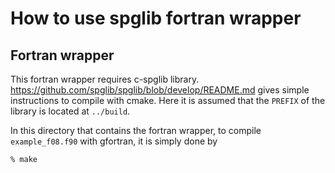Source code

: # How to use spglib fortran wrapper

## Fortran wrapper

This fortran wrapper requires c-spglib
library. https://github.com/spglib/spglib/blob/develop/README.md gives
simple instructions to compile with cmake. Here it is assumed that
the `PREFIX` of the library is located at `../build`.

In this directory that contains the fortran wrapper, to compile
`example_f08.f90` with gfortran, it is simply done by

```
% make
```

REQUIRED ACTION:
Once you have checked every line of the material above, return the ones that hold the string "compile".

SOLUTION:
simple instructions to compile with cmake. Here it is assumed that
In this directory that contains the fortran wrapper, to compile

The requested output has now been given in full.